Molecular mechanism of regulation of OGG1: tuberin deficiency results in cytoplasmic redistribution of transcriptional factor NF-YA
South Texas Veterans Healthcare System, Geriatric Research, Education and Clinical Center, Department of Medicine, University of Texas Health Science Center, San Antonio, Texas 78229, USA
Journal of Molecular Signaling 2009, 4:8 doi:10.1186/1750-2187-4-8Published: 29 December 2009
The tuberous sclerosis complex (TSC) is caused by defects in one of two tumor suppressor genes, TSC-1 or TSC-2. TSC-2 gene encodes tuberin, a protein involved in the pathogenesis of kidney tumors, both angiomyolipomas and renal cell carcinomas. On the other hand, mice-deficient in the DNA repair enzyme OGG1 spontaneously develop adenoma and carcinoma. Downregulation of tuberin results in a marked decrease of OGG1 and accumulation of oxidative DNA damage, (8-oxodG) in cultured cells. In addition, tuberin haploinsufficiency is associated with the loss of OGG1 and accumulation of 8-oxodG in rat kidney tumor. Deficiency in tuberin results in decreased OGG1 and NF-YA protein expression and increased 8-oxodG in kidney tumor from TSC patients.

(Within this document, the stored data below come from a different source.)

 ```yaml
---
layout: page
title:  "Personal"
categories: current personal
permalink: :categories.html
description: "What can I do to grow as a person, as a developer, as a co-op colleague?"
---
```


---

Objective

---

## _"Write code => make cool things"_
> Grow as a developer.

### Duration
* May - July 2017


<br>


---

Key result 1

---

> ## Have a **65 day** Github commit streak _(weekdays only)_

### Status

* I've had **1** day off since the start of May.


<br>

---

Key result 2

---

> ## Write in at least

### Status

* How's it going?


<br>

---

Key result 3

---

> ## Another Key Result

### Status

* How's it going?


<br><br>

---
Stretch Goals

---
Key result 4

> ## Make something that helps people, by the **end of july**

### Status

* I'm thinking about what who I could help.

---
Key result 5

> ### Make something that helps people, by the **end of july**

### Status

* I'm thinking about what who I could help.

In the current study, molecular mechanisms by which tuberin regulates OGG1 were explored. The deficiency of tuberin was associated with a significant decrease in NF-YA and loss of OGG1 in kidney tumors of Eker rat. Downregulation of tuberin by siRNA resulted in a marked decrease in NF-YA and OGG1 protein expression in human renal epithelial cells. Localization of NF-YA in wild type and tuberin-deficient cells was examined by western blot and immunostaining assays. In wild type cells, NF-YA was detected in the nucleus while in tuberin deficient cells in the cyotoplasm. Introducing adenovirus-expressing tuberin (Ad-TSC2) into tuberin-deficient cells restored the nuclear localization of NF-YA. These data define a novel mechanism of regulation of OGG1 through tuberin. This mechanism may be important in the pathogenesis of kidney tumors in patients with TSC disease.